Happy Friday everyone! It is me, your friendly neighbourhood book blogger coming at you with another weekend recommendation.
Sixteen-year-old Starr Carter moves between two worlds: the poor neighborhood where she lives and the fancy suburban prep school she attends. The uneasy balance between these worlds is shattered when Starr witnesses the fatal shooting of her childhood best friend Khalil at the hands of a police officer. Khalil was unarmed.
Soon afterward, his death is a national headline. Some are calling him a thug, maybe even a drug dealer and a gangbanger. Protesters are taking to the streets in Khalil’s name. Some cops and the local drug lord try to intimidate Starr and her family. What everyone wants to know is: what really went down that night? And the only person alive who can answer that is Starr.
But what Starr does or does not say could upend her community. It could also endanger her life.

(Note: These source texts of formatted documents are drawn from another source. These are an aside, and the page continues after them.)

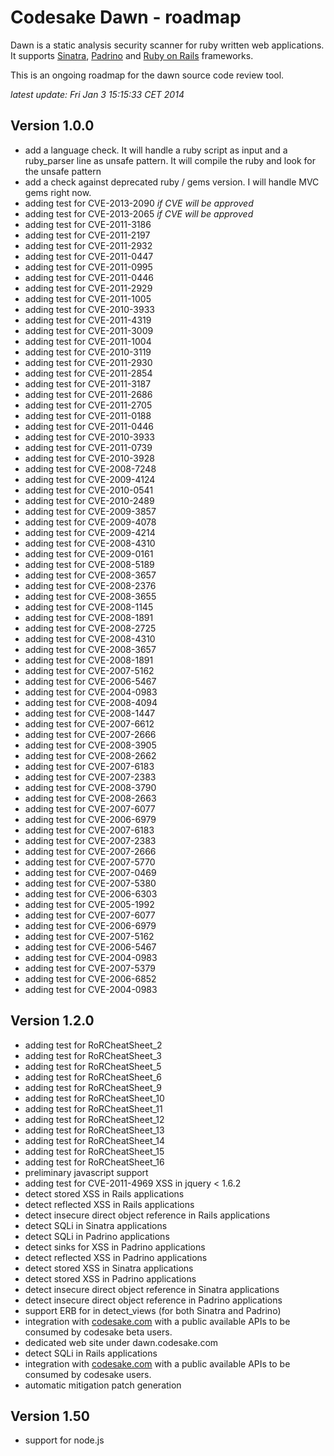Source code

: # Codesake Dawn - roadmap

Dawn is a static analysis security scanner for ruby written web applications.
It supports [Sinatra](http://www.sinatrarb.com),
[Padrino](http://www.padrinorb.com) and [Ruby on Rails](http://rubyonrails.org)
frameworks. 

This is an ongoing roadmap for the dawn source code review tool.

_latest update: Fri Jan  3 15:15:33 CET 2014_

## Version 1.0.0

* add a language check. It will handle a ruby script as input and a ruby\_parser line as unsafe pattern. It will compile the ruby and look for the unsafe pattern
* add a check against deprecated ruby / gems version. I will handle MVC gems right now.
* adding test for CVE-2013-2090 _if CVE will be approved_
* adding test for CVE-2013-2065 _if CVE will be approved_
* adding test for CVE-2011-3186
* adding test for CVE-2011-2197
* adding test for CVE-2011-2932
* adding test for CVE-2011-0447
* adding test for CVE-2011-0995
* adding test for CVE-2011-0446
* adding test for CVE-2011-2929
* adding test for CVE-2011-1005
* adding test for CVE-2010-3933
* adding test for CVE-2011-4319
* adding test for CVE-2011-3009
* adding test for CVE-2011-1004
* adding test for CVE-2010-3119
* adding test for CVE-2011-2930
* adding test for CVE-2011-2854
* adding test for CVE-2011-3187
* adding test for CVE-2011-2686
* adding test for CVE-2011-2705
* adding test for CVE-2011-0188
* adding test for CVE-2011-0446
* adding test for CVE-2010-3933
* adding test for CVE-2011-0739
* adding test for CVE-2010-3928
* adding test for CVE-2008-7248
* adding test for CVE-2009-4124
* adding test for CVE-2010-0541
* adding test for CVE-2010-2489
* adding test for CVE-2009-3857
* adding test for CVE-2009-4078
* adding test for CVE-2009-4214
* adding test for CVE-2008-4310
* adding test for CVE-2009-0161
* adding test for CVE-2008-5189
* adding test for CVE-2008-3657
* adding test for CVE-2008-2376
* adding test for CVE-2008-3655
* adding test for CVE-2008-1145
* adding test for CVE-2008-1891
* adding test for CVE-2008-2725
* adding test for CVE-2008-4310
* adding test for CVE-2008-3657
* adding test for CVE-2008-1891
* adding test for CVE-2007-5162
* adding test for CVE-2006-5467
* adding test for CVE-2004-0983
* adding test for CVE-2008-4094
* adding test for CVE-2008-1447
* adding test for CVE-2007-6612
* adding test for CVE-2007-2666
* adding test for CVE-2008-3905
* adding test for CVE-2008-2662
* adding test for CVE-2007-6183
* adding test for CVE-2007-2383
* adding test for CVE-2008-3790
* adding test for CVE-2008-2663
* adding test for CVE-2007-6077
* adding test for CVE-2006-6979
* adding test for CVE-2007-6183
* adding test for CVE-2007-2383
* adding test for CVE-2007-2666
* adding test for CVE-2007-5770
* adding test for CVE-2007-0469
* adding test for CVE-2007-5380
* adding test for CVE-2006-6303
* adding test for CVE-2005-1992
* adding test for CVE-2007-6077
* adding test for CVE-2006-6979
* adding test for CVE-2007-5162
* adding test for CVE-2006-5467
* adding test for CVE-2004-0983
* adding test for CVE-2007-5379
* adding test for CVE-2006-6852
* adding test for CVE-2004-0983

## Version 1.2.0

* adding test for RoRCheatSheet\_2
* adding test for RoRCheatSheet\_3
* adding test for RoRCheatSheet\_5
* adding test for RoRCheatSheet\_6
* adding test for RoRCheatSheet\_9
* adding test for RoRCheatSheet\_10
* adding test for RoRCheatSheet\_11
* adding test for RoRCheatSheet\_12
* adding test for RoRCheatSheet\_13
* adding test for RoRCheatSheet\_14
* adding test for RoRCheatSheet\_15
* adding test for RoRCheatSheet\_16
* preliminary javascript support
* adding test for CVE-2011-4969  XSS in jquery < 1.6.2 
* detect stored XSS in Rails applications
* detect reflected XSS in Rails applications
* detect insecure direct object reference in Rails applications
* detect SQLi in Sinatra applications
* detect SQLi in Padrino applications
* detect sinks for XSS in Padrino applications
* detect reflected XSS in Padrino applications
* detect stored XSS in Sinatra applications
* detect stored XSS in Padrino applications
* detect insecure direct object reference in Sinatra applications
* detect insecure direct object reference in Padrino applications
* support ERB for in detect\_views (for both Sinatra and Padrino)
* integration with [codesake.com](http://codesake.com) with a public available
  APIs to be consumed by codesake beta users.
* dedicated web site under dawn.codesake.com
* detect SQLi in Rails applications
* integration with [codesake.com](http://codesake.com) with a public available
  APIs to be consumed by codesake users.
* automatic mitigation patch generation 

## Version 1.50

* support for node.js
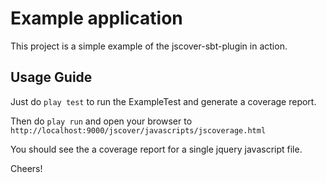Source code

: Example application
=====================================

This project is a simple example of the jscover-sbt-plugin in action.


Usage Guide
-------------------------

Just do `play test` to run the ExampleTest and generate a coverage report.

Then do `play run` and open your browser to `http://localhost:9000/jscover/javascripts/jscoverage.html`

You should see the a coverage report for a single jquery javascript file.


Cheers!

Truly loved this book. I finished reading this shortly after binge watching “Dear White People” on Netflix. You hear a lot about police brutality on the news, but other than being sad when I hear about it and chatting about how terrible it is, that is really the extent of my knowledge on the subject. I loved this book because while it dealt with some incredibly heavy material, it was not preachy or aggressive but incredibly eye-opening and informative.
The main characters were your typical teens. They had typical teen problems, until one night when a routine traffic stop goes haywire and their world changes forever. The story references real-life people that have been killed in incidents involving police. This book deals with topics such as survivor’s guilt, gangs and the media portrayal of “gang bangers”.
I would recommend this book to everyone. Period. It is an incredible piece of fiction that speaks openly and honestly about a phenomenon that happens way too often in today’s society.